◆ **Plain-text document sources**:

▶

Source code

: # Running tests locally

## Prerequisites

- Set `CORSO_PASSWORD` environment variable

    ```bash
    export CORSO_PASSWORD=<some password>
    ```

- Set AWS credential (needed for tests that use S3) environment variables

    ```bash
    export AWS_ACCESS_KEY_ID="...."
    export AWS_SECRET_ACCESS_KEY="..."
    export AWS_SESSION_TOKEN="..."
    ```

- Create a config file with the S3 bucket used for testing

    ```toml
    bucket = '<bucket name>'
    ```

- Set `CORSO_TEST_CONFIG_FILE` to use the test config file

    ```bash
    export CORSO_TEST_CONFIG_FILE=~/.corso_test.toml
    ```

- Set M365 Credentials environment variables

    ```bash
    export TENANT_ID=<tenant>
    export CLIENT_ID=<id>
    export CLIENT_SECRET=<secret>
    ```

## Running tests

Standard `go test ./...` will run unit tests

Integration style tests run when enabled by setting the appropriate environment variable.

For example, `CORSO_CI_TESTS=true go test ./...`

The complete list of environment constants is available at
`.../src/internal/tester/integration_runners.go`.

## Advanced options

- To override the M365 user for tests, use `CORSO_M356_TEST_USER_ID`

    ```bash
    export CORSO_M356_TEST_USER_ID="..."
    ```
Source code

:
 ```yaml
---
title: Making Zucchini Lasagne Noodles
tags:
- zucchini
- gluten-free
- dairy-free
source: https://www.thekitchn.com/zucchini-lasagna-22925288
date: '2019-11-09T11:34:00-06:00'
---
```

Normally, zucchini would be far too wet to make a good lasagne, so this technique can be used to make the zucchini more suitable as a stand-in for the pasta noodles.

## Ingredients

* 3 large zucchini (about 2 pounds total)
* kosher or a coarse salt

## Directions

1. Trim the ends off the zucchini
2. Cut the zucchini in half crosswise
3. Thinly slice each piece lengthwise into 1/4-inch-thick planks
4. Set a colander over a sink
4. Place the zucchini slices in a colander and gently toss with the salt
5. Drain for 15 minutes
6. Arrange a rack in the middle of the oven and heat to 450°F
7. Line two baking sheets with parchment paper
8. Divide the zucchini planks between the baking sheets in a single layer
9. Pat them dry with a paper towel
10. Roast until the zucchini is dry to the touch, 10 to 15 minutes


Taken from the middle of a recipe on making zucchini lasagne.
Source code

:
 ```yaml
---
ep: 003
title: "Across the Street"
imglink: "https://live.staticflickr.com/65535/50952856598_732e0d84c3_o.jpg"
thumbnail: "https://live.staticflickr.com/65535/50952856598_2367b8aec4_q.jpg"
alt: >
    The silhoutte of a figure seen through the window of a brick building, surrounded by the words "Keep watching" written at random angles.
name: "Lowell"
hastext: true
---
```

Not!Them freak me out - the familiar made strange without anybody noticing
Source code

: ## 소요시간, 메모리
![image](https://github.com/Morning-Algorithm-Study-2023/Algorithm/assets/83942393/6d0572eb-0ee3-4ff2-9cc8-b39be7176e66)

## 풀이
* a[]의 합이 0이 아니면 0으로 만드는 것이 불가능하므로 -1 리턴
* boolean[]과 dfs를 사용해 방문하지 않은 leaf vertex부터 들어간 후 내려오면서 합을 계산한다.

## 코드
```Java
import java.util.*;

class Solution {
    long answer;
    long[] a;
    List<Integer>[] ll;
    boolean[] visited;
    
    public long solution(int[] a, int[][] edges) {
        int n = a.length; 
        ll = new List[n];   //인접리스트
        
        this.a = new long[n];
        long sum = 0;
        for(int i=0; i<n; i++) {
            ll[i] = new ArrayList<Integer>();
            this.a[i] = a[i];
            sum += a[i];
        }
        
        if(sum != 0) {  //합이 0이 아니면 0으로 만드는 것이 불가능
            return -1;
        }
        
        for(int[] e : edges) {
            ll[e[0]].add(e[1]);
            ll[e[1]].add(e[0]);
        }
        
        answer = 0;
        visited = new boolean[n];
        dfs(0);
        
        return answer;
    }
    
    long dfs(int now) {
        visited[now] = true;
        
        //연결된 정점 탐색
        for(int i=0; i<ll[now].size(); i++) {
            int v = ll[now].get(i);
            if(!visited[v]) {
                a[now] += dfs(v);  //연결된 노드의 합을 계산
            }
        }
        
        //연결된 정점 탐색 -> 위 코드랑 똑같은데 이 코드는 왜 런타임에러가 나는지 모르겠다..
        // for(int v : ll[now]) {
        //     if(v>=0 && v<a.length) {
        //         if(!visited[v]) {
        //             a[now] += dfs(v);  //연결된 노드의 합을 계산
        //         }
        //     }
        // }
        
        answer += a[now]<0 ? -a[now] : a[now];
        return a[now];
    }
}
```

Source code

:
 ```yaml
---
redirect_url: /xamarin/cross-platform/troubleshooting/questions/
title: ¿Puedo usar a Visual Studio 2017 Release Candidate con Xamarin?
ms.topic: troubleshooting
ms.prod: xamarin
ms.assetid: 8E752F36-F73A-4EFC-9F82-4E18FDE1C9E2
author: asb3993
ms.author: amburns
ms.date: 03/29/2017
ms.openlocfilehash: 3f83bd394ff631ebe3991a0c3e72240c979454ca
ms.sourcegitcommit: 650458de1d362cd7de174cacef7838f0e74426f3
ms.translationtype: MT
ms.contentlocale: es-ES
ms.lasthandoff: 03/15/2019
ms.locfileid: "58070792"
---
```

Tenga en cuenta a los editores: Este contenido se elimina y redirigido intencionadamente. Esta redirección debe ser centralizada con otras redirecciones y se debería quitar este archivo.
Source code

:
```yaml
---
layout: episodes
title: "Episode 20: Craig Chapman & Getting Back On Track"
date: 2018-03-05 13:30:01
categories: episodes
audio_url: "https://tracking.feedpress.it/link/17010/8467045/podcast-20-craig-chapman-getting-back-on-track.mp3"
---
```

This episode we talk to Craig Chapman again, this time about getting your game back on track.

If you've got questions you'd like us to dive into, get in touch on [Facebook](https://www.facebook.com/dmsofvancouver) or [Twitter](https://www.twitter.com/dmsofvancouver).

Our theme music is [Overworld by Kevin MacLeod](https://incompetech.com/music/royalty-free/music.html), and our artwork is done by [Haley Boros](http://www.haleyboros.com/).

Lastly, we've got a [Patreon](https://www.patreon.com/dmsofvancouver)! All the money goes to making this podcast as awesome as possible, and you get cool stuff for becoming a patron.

◀

◆ **Requirement**: The required output is every line above that contains the string "Integer".

◆ **Output of the exercise**:
    List<Integer>[] ll;
            ll[i] = new ArrayList<Integer>();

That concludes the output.